И осталась мама с 4 детьми без дома, без вещей – нищие. На первых порах остановились у бабушки – где маме всегда было плохо. Не жалела её бабушка, да и дочери её, старшие особенно. Поэтому вскоре мы от них перебрались в пустующий дом рядом с бабушкой (хозяйка его, тётя Нюша, жила в Москве). Там и перезимовали мы зиму 1940-1941 г.

Как мама с нами билась эту зиму, сказать трудно. Папа приехал только в конце марта 1941 г. и вновь занялся хозяйством. Посадили огород, папа купил гусей. Мы очень боялись злой гусыни, которая сидела на яйцах под родительской кроватью, и иногда выходила оттуда попить. Мы от неё сразу на печку забирались, – она ведь и ущипнуть могла, да как больно!

Помню, папа читал нам сказки, особенно «Дикие лебеди» запомнились.

Всю свою жизнь папа жалел потом, что согласился тогда переселиться на Кавказ. «И зачем я только согласился!» – часто сетовал он.


ВОЙНА

А 22 июня началась война, и папу взяли в начале сентября на войну. Мужчины на фронте, остались старики, женщины и дети. Надо убирать урожай. Мы, дети, пошли вместе с мамами чистить ток, чтобы было куда привозить снопы – ведь урожай убирать надо.

Потом пошли дети брать горох. Это мы вставали цепочкой, дёргали горох из земли и валом катили его, пока набирался хороший валок. Потом его собирали в одну кучку – и так далее, пока всё поле не выбрали. Потом свозили эту кучу в ригу и там обмолачивали (шелушили), – это уже взрослые. Мы только помогали.

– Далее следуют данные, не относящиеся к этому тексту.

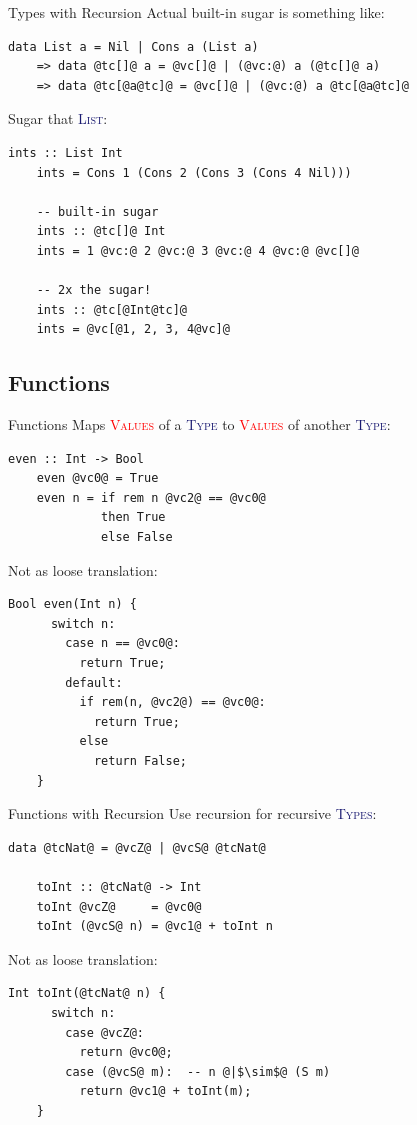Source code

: \documentclass[xcolor={usenames,dvipsnames}]{beamer}
\newcommand{\htycon}[1]{\textcolor{MidnightBlue}{\textsc{#1}}}
\newcommand{\hvalcon}[1]{\textcolor{Red}{\textsc{#1}}}
\begin{document}
\begin{frame}[fragile]{Types with Recursion}
  Actual built-in sugar is something like:
  \begin{lstlisting}[style=hask]
       data List a = Nil | Cons a (List a)
    => data @tc[]@ a = @vc[]@ | (@vc:@) a (@tc[]@ a)
    => data @tc[@a@tc]@ = @vc[]@ | (@vc:@) a @tc[@a@tc]@
  \end{lstlisting}

  Sugar that \htycon{List}:
  \begin{lstlisting}[style=hask]
    ints :: List Int 
    ints = Cons 1 (Cons 2 (Cons 3 (Cons 4 Nil)))

    -- built-in sugar
    ints :: @tc[]@ Int
    ints = 1 @vc:@ 2 @vc:@ 3 @vc:@ 4 @vc:@ @vc[]@

    -- 2x the sugar!
    ints :: @tc[@Int@tc]@
    ints = @vc[@1, 2, 3, 4@vc]@
  \end{lstlisting}
\end{frame}


\subsection{Functions}

\begin{frame}[fragile]{Functions}
  Maps \hvalcon{Values} of a \htycon{Type} to \hvalcon{Values} of another \htycon{Type}:
  \begin{lstlisting}[style=hask]
    even :: Int -> Bool
    even @vc0@ = True
    even n = if rem n @vc2@ == @vc0@
             then True
             else False
  \end{lstlisting}

  Not as loose translation:
  \begin{lstlisting}[style=hask]
    Bool even(Int n) {
      switch n:
        case n == @vc0@:
          return True;
        default:
          if rem(n, @vc2@) == @vc0@:
            return True;
          else
            return False;
    }
  \end{lstlisting}
\end{frame}

\begin{frame}[fragile]{Functions with Recursion}
  Use recursion for recursive \htycon{Types}:
  \begin{lstlisting}[style=hask]
    data @tcNat@ = @vcZ@ | @vcS@ @tcNat@

    toInt :: @tcNat@ -> Int
    toInt @vcZ@     = @vc0@
    toInt (@vcS@ n) = @vc1@ + toInt n
  \end{lstlisting}

  Not as loose translation:
  \begin{lstlisting}[style=hask]
    Int toInt(@tcNat@ n) {
      switch n:
        case @vcZ@:
          return @vc0@;
        case (@vcS@ m):  -- n @|$\sim$@ (S m)
          return @vc1@ + toInt(m);
    }
  \end{lstlisting}
\end{frame}
\end{document}
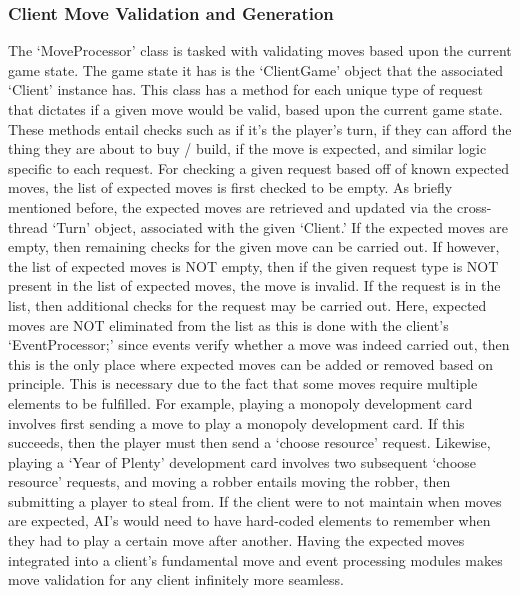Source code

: \documentclass[a4paper,doc,draftfirst]{apa6}
\begin{document}
\subsubsection{Client Move Validation and Generation}
The ‘MoveProcessor’ class is tasked with validating moves based upon the current game state. The game state it has is the ‘ClientGame’ object that the associated ‘Client’ instance has. This class has a method for each unique type of request that dictates if a given move would be valid, based upon the current game state. These methods entail checks such as if it’s the player’s turn, if they can afford the thing they are about to buy / build, if the move is expected, and similar logic specific to each request. For checking a given request based off of known expected moves, the list of expected moves is first checked to be empty. As briefly mentioned before, the expected moves are retrieved and updated via the cross-thread ‘Turn’ object, associated with the given ‘Client.’ If the expected moves are empty, then remaining checks for the given move can be carried out. If however, the list of expected moves is NOT empty, then if the given request type is NOT present in the list of expected moves, the move is invalid. If the request is in the list, then additional checks for the request may be carried out. Here, expected moves are NOT eliminated from the list as this is done with the client’s ‘EventProcessor;’ since events verify whether a move was indeed carried out, then this is the only place where expected moves can be added or removed based on principle. This is necessary due to the fact that some moves require multiple elements to be fulfilled. For example, playing a monopoly development card involves first sending a move to play a monopoly development card. If this succeeds, then the player must then send a ‘choose resource’ request. Likewise, playing a ‘Year of Plenty’ development card involves two subsequent ‘choose resource’ requests, and moving a robber entails moving the robber, then submitting a player to steal from. If the client were to not maintain when moves are expected, AI’s would need to have hard-coded elements to remember when they had to play a certain move after another. Having the expected moves integrated into a client’s fundamental move and event processing modules makes move validation for any client infinitely more seamless.
\end{document}
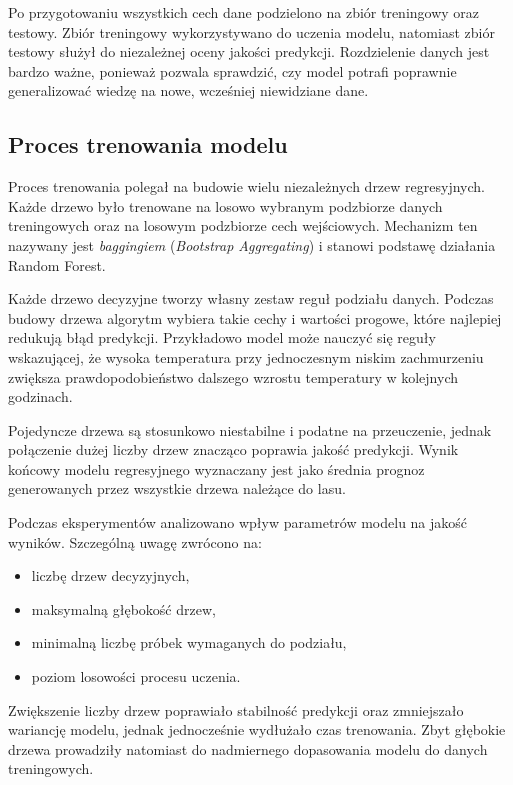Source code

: \documentclass[a4paper,12pt]{article}
\begin{document}
\begin{table}[h]
\begin{table}[h]
\begin{table}[h]
\begin{table}[h]
\noindent
Po przygotowaniu wszystkich cech dane podzielono na zbiór treningowy oraz testowy. Zbiór treningowy wykorzystywano do uczenia modelu, natomiast zbiór testowy służył do niezależnej oceny jakości predykcji. Rozdzielenie danych jest bardzo ważne, ponieważ pozwala sprawdzić, czy model potrafi poprawnie generalizować wiedzę na nowe, wcześniej niewidziane dane.

\subsection{Proces trenowania modelu}

Proces trenowania polegał na budowie wielu niezależnych drzew regresyjnych. Każde drzewo było trenowane na losowo wybranym podzbiorze danych treningowych oraz na losowym podzbiorze cech wejściowych. Mechanizm ten nazywany jest \textit{baggingiem} (\textit{Bootstrap Aggregating}) i stanowi podstawę działania Random Forest.

\noindent
Każde drzewo decyzyjne tworzy własny zestaw reguł podziału danych. Podczas budowy drzewa algorytm wybiera takie cechy i wartości progowe, które najlepiej redukują błąd predykcji. Przykładowo model może nauczyć się reguły wskazującej, że wysoka temperatura przy jednoczesnym niskim zachmurzeniu zwiększa prawdopodobieństwo dalszego wzrostu temperatury w kolejnych godzinach.

\noindent
Pojedyncze drzewa są stosunkowo niestabilne i podatne na przeuczenie, jednak połączenie dużej liczby drzew znacząco poprawia jakość predykcji. Wynik końcowy modelu regresyjnego wyznaczany jest jako średnia prognoz generowanych przez wszystkie drzewa należące do lasu.

\noindent
Podczas eksperymentów analizowano wpływ parametrów modelu na jakość wyników. Szczególną uwagę zwrócono na:

\begin{itemize}
    \item liczbę drzew decyzyjnych,
    \item maksymalną głębokość drzew,
    \item minimalną liczbę próbek wymaganych do podziału,
    \item poziom losowości procesu uczenia.
\end{itemize}

\noindent
Zwiększenie liczby drzew poprawiało stabilność predykcji oraz zmniejszało wariancję modelu, jednak jednocześnie wydłużało czas trenowania. Zbyt głębokie drzewa prowadziły natomiast do nadmiernego dopasowania modelu do danych treningowych.


\end{table}
\end{table}
\end{table}
\end{table}
\end{document}
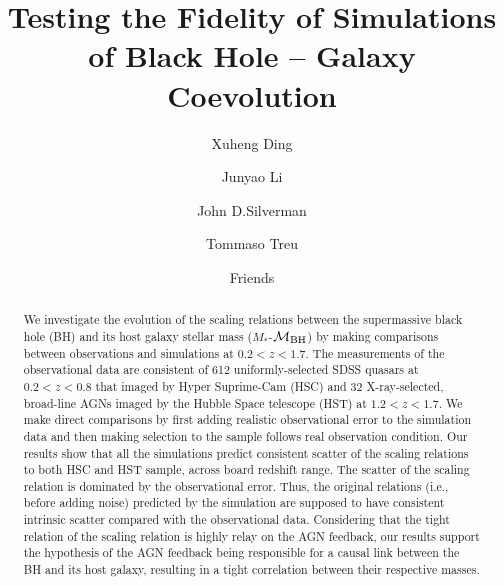 \documentclass[twocolumn]{aastex631}
\newcommand{\todo}[1]{\textcolor{red}{[{\bf TODO}: #1]}}
\def\smass{{$M_*$}}
\def\mbh{$\mathcal M_{\rm BH}$}
\begin{document}
\title{Testing the Fidelity of Simulations of Black Hole -- Galaxy Coevolution}

\author[0000-0001-8917-2148]{Xuheng Ding}

\author[0000-0002-1605-915X]{Junyao Li}

\author[0000-0002-0000-6977]{John D.Silverman}


\author[0000-0002-8460-0390]{Tommaso Treu}

\author{Friends}

\begin{abstract}
We investigate the evolution of the scaling relations between the supermassive black hole (BH) and its host galaxy stellar mass (\smass-\mbh) by making comparisons between observations and simulations at $0.2<z<1.7$. The measurements of the observational data are consistent of 612 uniformly-selected SDSS quasars at $0.2 < z < 0.8$ that imaged by Hyper Suprime-Cam (HSC) and 32 X-ray-selected, broad-line AGNs imaged by the Hubble Space telescope (HST) at $1.2<z<1.7$. We make direct comparisons by first adding realistic observational error to the simulation data and then making selection to the sample follows real observation condition. Our results show that all the simulations predict consistent scatter of the scaling relations to both HSC and HST sample, across board redshift range. %
The scatter of the scaling relation is dominated by the observational error. Thus, the original relations (i.e., before adding noise) predicted by the simulation are supposed to have consistent intrinsic scatter compared with the observational data. Considering that the tight relation of the scaling relation is highly relay on the AGN feedback, our results support the hypothesis of the AGN feedback being responsible for a causal link between the BH and its host galaxy, resulting in a tight correlation between their respective masses.
\end{abstract}
\end{document}
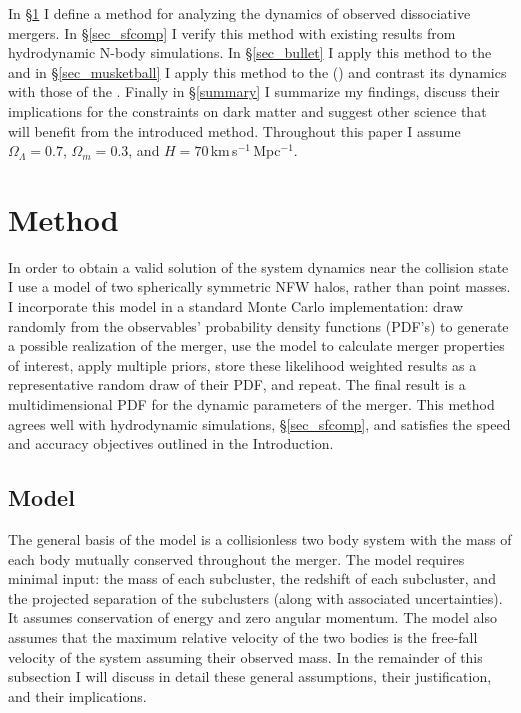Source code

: \documentclass[12pt]{emulateapj}
\begin{document}

In \S\ref{sec_method} I define a method for analyzing the dynamics of observed dissociative mergers.
In \S\ref{sec_sfcomp} I verify this method with existing results from hydrodynamic N-body simulations.
In \S\ref{sec_bullet} I apply this method to the  and in \S\ref{sec_musketball} I apply this method to the  () and contrast its dynamics with those of the .
Finally in \S \ref{summary} I summarize my findings, discuss their implications for the constraints on dark matter and suggest other science that will benefit from the introduced method.
Throughout this paper I assume $\Omega_{\Lambda}=0.7$, $\Omega_m=0.3$, and $H=70$\,km\,s$^{-1}$\,Mpc$^{-1}$.




\section{Method}\label{sec_method}

In order to obtain a valid solution of the system dynamics near the collision state I use a model of two spherically symmetric NFW halos, rather than point masses.
I incorporate this model in a standard Monte Carlo implementation: draw randomly from the observables' probability density functions (PDF's) to generate a possible realization of the merger, use the model to calculate merger properties of interest, apply multiple priors, store these likelihood weighted results as a representative random draw of their PDF, and repeat.  
The final result is a multidimensional PDF for the dynamic parameters of the merger. 
This method agrees well with hydrodynamic simulations, \S\ref{sec_sfcomp}, and satisfies the speed and accuracy objectives outlined in the Introduction.

\subsection{Model}\label{sec_model}
The general basis of the model is a collisionless two body system with the mass of each body mutually conserved throughout the merger.
The model requires minimal input: the mass of each subcluster, the redshift of each subcluster, and the projected separation of the subclusters (along with associated uncertainties).
It assumes conservation of energy and zero angular momentum.
The model also assumes that the maximum relative velocity of the two bodies is the free-fall velocity of the system assuming their observed mass.
In the remainder of this subsection I will discuss in detail these general assumptions, their justification, and their implications. 
\end{document}

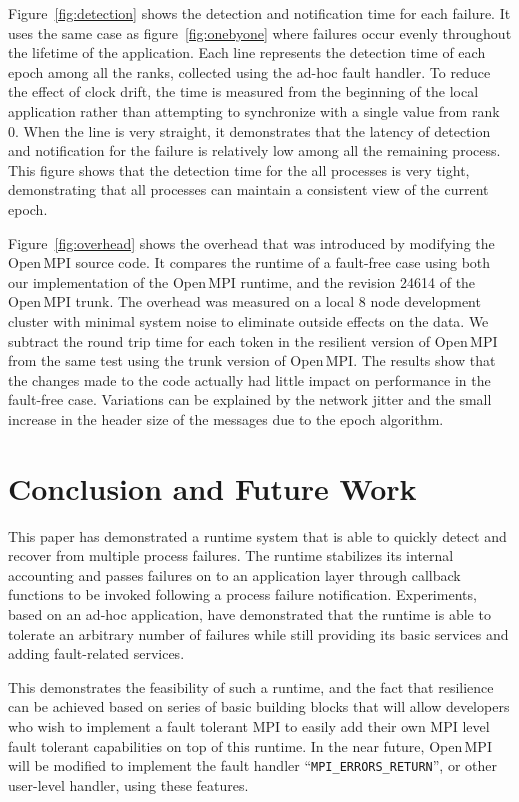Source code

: \documentclass{llncs}
\newcommand{\ompi}{Open\,MPI\xspace}
\begin{document}
Figure~\ref{fig:detection} shows the detection and notification time
for each failure. It uses the same case as figure~\ref{fig:onebyone} where
failures occur evenly throughout the lifetime of the application. Each
line represents the detection time of each epoch among all the ranks,
collected using the ad-hoc fault handler. To reduce the effect of
clock drift, the time is measured from the beginning of the local
application rather than attempting to synchronize with a single value
from rank 0. When the line is very straight, it demonstrates that the
latency of detection and notification for the failure is relatively low
among all the remaining process. This figure shows that the detection
time for the all processes is very tight, demonstrating that all
processes can maintain a consistent view of the current epoch.

Figure~\ref{fig:overhead} shows the overhead that was introduced by
modifying the \ompi source code. It compares the runtime of a
fault-free case using both our implementation of the \ompi runtime,
and the revision 24614 of the \ompi trunk. The overhead was measured on a
local 8 node development cluster with minimal system noise to
eliminate outside effects on the data. We subtract the round trip time
for each token in the resilient version of \ompi from the same test
using the trunk version of \ompi. The results show that the changes
made to the code actually had little impact on performance in the
fault-free case. Variations can be explained by the network jitter
and the small increase in the header size of the messages due to the
epoch algorithm.

\section{Conclusion and Future Work}
\label{sect:conclusion}

This paper has demonstrated a runtime system that is able to quickly
detect and recover from multiple process failures. The runtime stabilizes its
internal accounting and passes failures on to an application layer
through callback functions to be invoked following a process failure
notification. Experiments, based on an ad-hoc application, have
demonstrated that the runtime is able to tolerate an arbitrary number
of failures while still providing its basic services and adding
fault-related services.

This demonstrates the feasibility of such a runtime, and the fact that
resilience can be achieved based on series of basic building blocks
that will allow developers who wish to implement a fault tolerant MPI
to easily add their own MPI level fault tolerant capabilities on top
of this runtime.  In the near future, \ompi will be modified to
implement the fault handler ``\texttt{MPI\_ERRORS\_RETURN}'', or other
user-level handler, using these features.
\end{document}
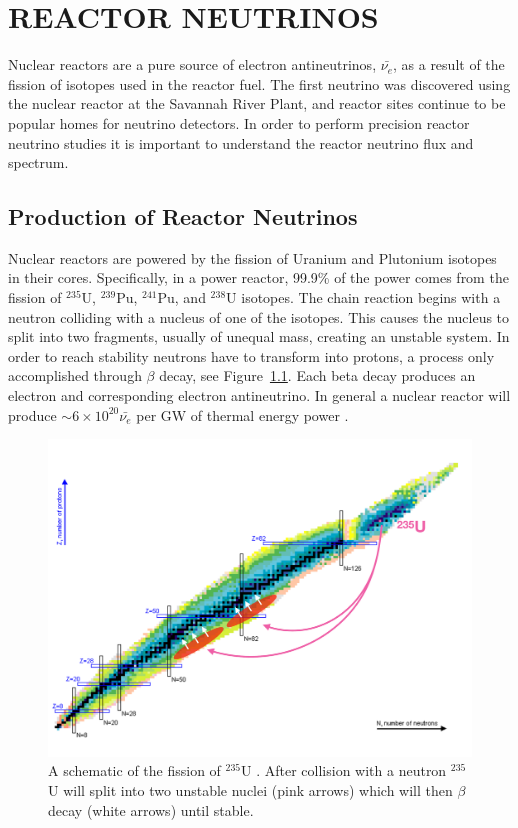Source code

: \chapter{\uppercase{Reactor Neutrinos}}

Nuclear reactors are a pure source of electron antineutrinos, $\bar{\nu_e}$, as a result of the fission of isotopes used in the reactor fuel. The first neutrino was discovered using the nuclear reactor at the Savannah River Plant, and reactor sites continue to be popular homes for neutrino detectors. 
In order to perform precision reactor neutrino studies it is important to understand the reactor neutrino flux and spectrum.

\section{Production of Reactor Neutrinos}

Nuclear reactors are powered by the fission of Uranium and Plutonium isotopes in their cores. 
Specifically, in a power reactor, 99.9\% of the power comes from the fission of $^{235}$U, $^{239}$Pu, $^{241}$Pu, and $^{238}$U isotopes. 
The chain reaction begins with a neutron colliding with a nucleus of one of the isotopes. 
This causes the nucleus to split into two fragments, usually of unequal mass, creating an unstable system.
In order to reach stability neutrons have to transform into protons, a process only accomplished through $\beta$ decay, see Figure~\ref{fig:nucchart}.
Each beta decay produces an electron and corresponding electron antineutrino. 
In general a nuclear reactor will produce $\sim 6 \times 10^{20} \bar{\nu_e}$ per GW of thermal energy power \cite{HayesVogel}.

\begin{figure}[h]
	\centering
	\includegraphics[width=0.75\linewidth]{tex/3-reactorneutrinos-images/NuclideChart_U235}
	\caption{A schematic of the fission of $^{235}$U \cite{NucChart}. After collision with a neutron $^{235}$U will split into two unstable nuclei (pink arrows) which will then $\beta$ decay (white arrows) until stable.}
	\label{fig:nucchart}
\end{figure}


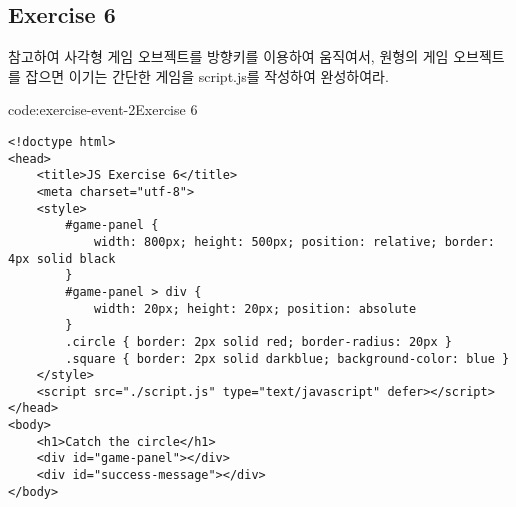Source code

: \subsection*{Exercise 6}

\를 참고하여 사각형 게임 오브젝트를 방향키를 이용하여 움직여서, 원형의 게임 오브젝트를 잡으면 이기는 간단한 게임을 script.js를 작성하여 완성하여라.

\begin{codeenv}{code:exercise-event-2}{Exercise 6}\begin{verbatim}
<!doctype html>
<head>
    <title>JS Exercise 6</title>
    <meta charset="utf-8">
    <style>
        #game-panel {
            width: 800px; height: 500px; position: relative; border: 4px solid black
        }
        #game-panel > div {
            width: 20px; height: 20px; position: absolute
        }
        .circle { border: 2px solid red; border-radius: 20px }
        .square { border: 2px solid darkblue; background-color: blue }
    </style>
    <script src="./script.js" type="text/javascript" defer></script>
</head>
<body>
    <h1>Catch the circle</h1>
    <div id="game-panel"></div>
    <div id="success-message"></div>
</body>
\end{verbatim}
\end{codeenv}

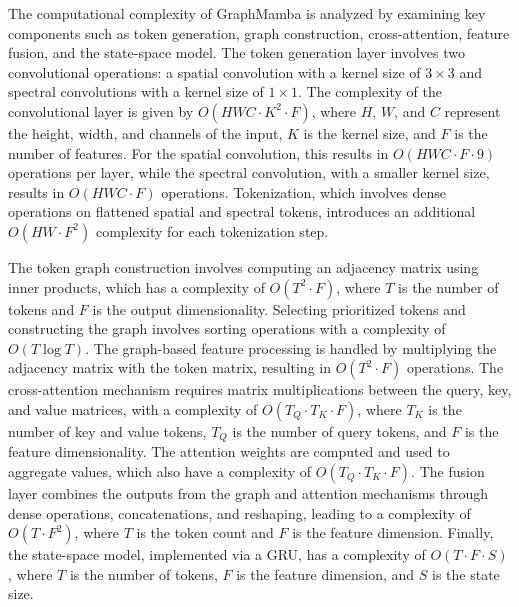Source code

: \documentclass[journal]{IEEEtran}
\begin{document}
The computational complexity of GraphMamba is analyzed by examining key components such as token generation, graph construction, cross-attention, feature fusion, and the state-space model. The token generation layer involves two convolutional operations: a spatial convolution with a kernel size of $3 \times 3$ and spectral convolutions with a kernel size of $1 \times 1$. The complexity of the convolutional layer is given by $O(HWC \cdot K^2 \cdot F)$, where $H$, $W$, and $C$ represent the height, width, and channels of the input, $K$ is the kernel size, and $F$ is the number of features. For the spatial convolution, this results in $O(HWC \cdot F \cdot 9)$ operations per layer, while the spectral convolution, with a smaller kernel size, results in $O(HWC \cdot F)$ operations. Tokenization, which involves dense operations on flattened spatial and spectral tokens, introduces an additional $O(HW \cdot F^2)$ complexity for each tokenization step.

The token graph construction involves computing an adjacency matrix using inner products, which has a complexity of $O(T^2 \cdot F)$, where $T$ is the number of tokens and $F$ is the output dimensionality. Selecting prioritized tokens and constructing the graph involves sorting operations with a complexity of $O(T \log T)$. The graph-based feature processing is handled by multiplying the adjacency matrix with the token matrix, resulting in $O(T^2 \cdot F)$ operations. The cross-attention mechanism requires matrix multiplications between the query, key, and value matrices, with a complexity of $O(T_Q \cdot T_K \cdot F)$, where $T_K$ is the number of key and value tokens, $T_Q$ is the number of query tokens, and $F$ is the feature dimensionality. The attention weights are computed and used to aggregate values, which also have a complexity of $O(T_Q \cdot T_K \cdot F)$. The fusion layer combines the outputs from the graph and attention mechanisms through dense operations, concatenations, and reshaping, leading to a complexity of $O(T \cdot F^2)$, where $T$ is the token count and $F$ is the feature dimension. Finally, the state-space model, implemented via a GRU, has a complexity of $O(T \cdot F \cdot S)$, where $T$ is the number of tokens, $F$ is the feature dimension, and $S$ is the state size.

\end{document}
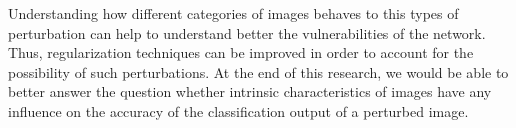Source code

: \documentclass{article}
\begin{document}
Understanding how different categories of images behaves to this types of perturbation can help to understand better the vulnerabilities of the network. Thus, regularization techniques can be improved in order to account for the possibility of such perturbations. At the end of this research, we would be able to better answer the question whether intrinsic characteristics of images have any influence on the accuracy of the classification output of a perturbed image.

\pagebreak


\end{document}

Когда начиналась уборка хлеба – мы, дети, катали «катушки», т.е. сгребали в кучки скошенную рожь, чтобы потом наши мамы вязали снопы, которые складывали в «крестцы» или «крестики» (не знаю, как правильно) – это колосья к колосьям крест-накрест, и сверху снопом закрывали колосья. Потом мы их свозили на «ток», который мы предварительно подготавливали – очищали от травы, мусора, тщательно подметали, – и после уже начинался обмолот зерна.

Клавдия по окончании Ряжского(?) педучилища работала учителем в п. Александро-Невском. В начале войны там вздумали закрывать и разорять Храм. Клавдия из интереса взяла небольшой кусок багета (лепнина оклада) и принесла нам его, как диковинку, когда пришла домой в отпуск. Бабушка Лиза, как увидела это, заругалась на неё: «Что ж ты наделала, бесстыжая, ч…това дочь! Разве можно из церкви что-то брать! Неси назад сейчас же!»

Делать нечего, пришлось Клавдии снова проделать огромный многокилометровый путь и возвращать багет. Кому уж она там его отдала, не знаю.

Когда летом в обед мы, детвора, ходили в лес, я на горбушке носила маленькую Маню. Однажды в Курбатовском лесу мы набрели на поляну сказочной красоты. Это были сплошь незабудки – какое-то чудо! Мы остановились, поражённые такой красотой! Стояли и смотрели, не понимая, откуда это. Потом с краёв нарвали этих незабудок и принесли домой. Помню, бабушка их поставила в ведро с водой.